Unbridled poaching, dubious forest officials, blatant denials—murky truths have unfolded at Uttarakhand’s Rajaji Tiger Reserve (RTR). At the center of the controversy are 11 forest department officials, who, together with poachers, pillaged the park of one of its most protected species. Four leopards and two tigers, along with pangolins and porcupines, were hunted down illegally between December 2017 and March 2018, all in collusion with the park authorities.

Whispers of the nexus have long been heard, but this is one rare instance when it has been established on paper. An investigation report by the chief conservator of forests, RTR, has named officials from the topmost to the most junior positions of the tiger reserve.

Down To Earth, which has access to the investigation report, attempted to contact all the named forest officials. Only three responded. The park director, a wildlife warden, three range officers, a senior veterinary officer, a deputy range officer, a forest guard, two drivers, and one firefighter, all cozied up with the poachers and allowed the crime, the report states.

On February 13, 2019, the chief conservator of forests submitted the investigation report to the court of a judicial magistrate in Dehradun, Uttarakhand high court, the principal secretary (forests), and the head of forest forces for further action.

The report

At RTR, the biggest hindrance in poaching leopards was Amit, the only informer for the forest department, in this case, the report states. So the illegal hunters took help from Motichur range officer Vikas Rawat and charged him in a false case. On January 1, 2018, Amit was arrested for illegally fishing mahaseer in RTR. Incidentally, mahaseer is not found in the area.

By the time Amit was released after about a month, the animals had already been hunted down. He told Anup Bhadola, forester, Dehradun division, that the leopards’ bodies were buried at several places at Haripur Kalan village that borders RTR in Haridwar district. Warning bells were sounded and a raid was ordered by Jai Raj, the state head of forest forces and principal chief conservator of forests.

On March 22, 2018, the forest department seized bones, skin, and meat. The Wildlife Institute of India, Dehradun, identified these to be of two leopards and two tigers. It was found that the poachers had sold off some of the skin to illegal traders in Haryana. Incidentally, Haripur Kalan was once home to the community of snake-charmers. They lost their livelihood after the Wildlife Protection Act 1972 made keeping wild animals illegal.

The seizure of animal parts forced the state’s principal chief conservator of forests (wildlife) D V S Khati to order a probe. He made chief conservator of forests Manoj Chandran the investigating officer. After a six-month probe—from June 8 to December 19, 2018—Chandran submitted his interim report to principal secretary, forests, Ranvir Singh, on September 14, and sought permission to charge the park officials with the crime.

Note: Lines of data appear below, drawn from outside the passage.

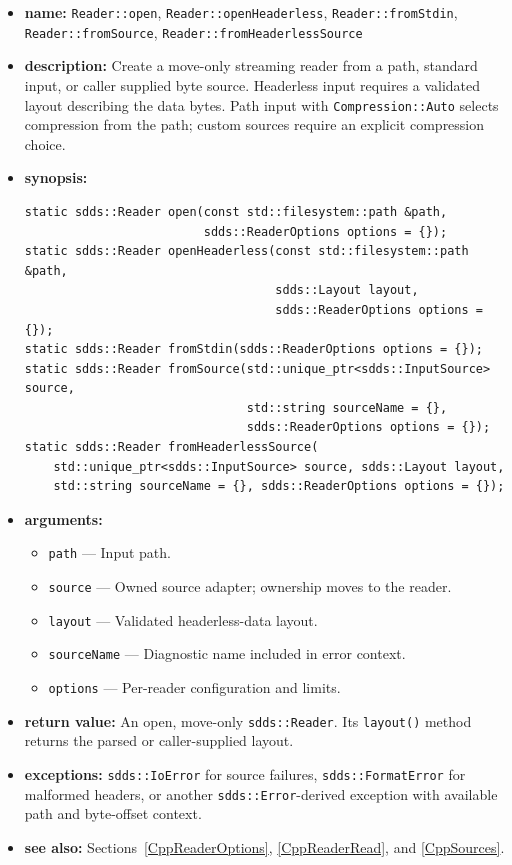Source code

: \documentclass[11pt]{article}
\begin{document}
\begin{itemize}
\item {\bf name:}\newline
{\tt Reader::open}, {\tt Reader::openHeaderless}, {\tt Reader::fromStdin},
{\tt Reader::fromSource}, {\tt Reader::fromHeaderlessSource}
\item {\bf description:}\newline
Create a move-only streaming reader from a path, standard input, or caller
supplied byte source.  Headerless input requires a validated layout describing
the data bytes.  Path input with {\tt Compression::Auto} selects compression
from the path; custom sources require an explicit compression choice.
\item {\bf synopsis:}
\begin{verbatim}
static sdds::Reader open(const std::filesystem::path &path,
                         sdds::ReaderOptions options = {});
static sdds::Reader openHeaderless(const std::filesystem::path &path,
                                   sdds::Layout layout,
                                   sdds::ReaderOptions options = {});
static sdds::Reader fromStdin(sdds::ReaderOptions options = {});
static sdds::Reader fromSource(std::unique_ptr<sdds::InputSource> source,
                               std::string sourceName = {},
                               sdds::ReaderOptions options = {});
static sdds::Reader fromHeaderlessSource(
    std::unique_ptr<sdds::InputSource> source, sdds::Layout layout,
    std::string sourceName = {}, sdds::ReaderOptions options = {});
\end{verbatim}
\item {\bf arguments:}
\begin{itemize}
\item {\tt path} --- Input path.
\item {\tt source} --- Owned source adapter; ownership moves to the reader.
\item {\tt layout} --- Validated headerless-data layout.
\item {\tt sourceName} --- Diagnostic name included in error context.
\item {\tt options} --- Per-reader configuration and limits.
\end{itemize}
\item {\bf return value:}\newline
An open, move-only {\tt sdds::Reader}.  Its {\tt layout()} method returns the
parsed or caller-supplied layout.
\item {\bf exceptions:}\newline
{\tt sdds::IoError} for source failures, {\tt sdds::FormatError} for malformed
headers, or another {\tt sdds::Error}-derived exception with available path and
byte-offset context.
\item {\bf see also:}\newline
Sections~\ref{CppReaderOptions}, \ref{CppReaderRead}, and \ref{CppSources}.
\end{itemize}
\end{document}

The nexus became evident when Singh removed Chandran from the investigation and made park director Sanatan Sonkar, the senior-most park official named in the case, head of the investigation. The order, however, was scrapped by Uttarakhand forest minister Harak Singh Rawat, and another official was posted as the head of RTR.

Chandran’s report states that the leopards were hunted down on the banks of the Ganga river using snares by poachers Nareshnath, Shahrukh, Rinkunath, Dhyannath, Satish, Gurpreet, Shubhamuttam Pratap Singh, Keshav Singh, Rayjen, Dilawar, Virendranath and his son Ajeevanath. But the forest officials let the poachers go scot-free. Worse, they tampered with evidence and tortured witnesses to protect the poachers, the report states.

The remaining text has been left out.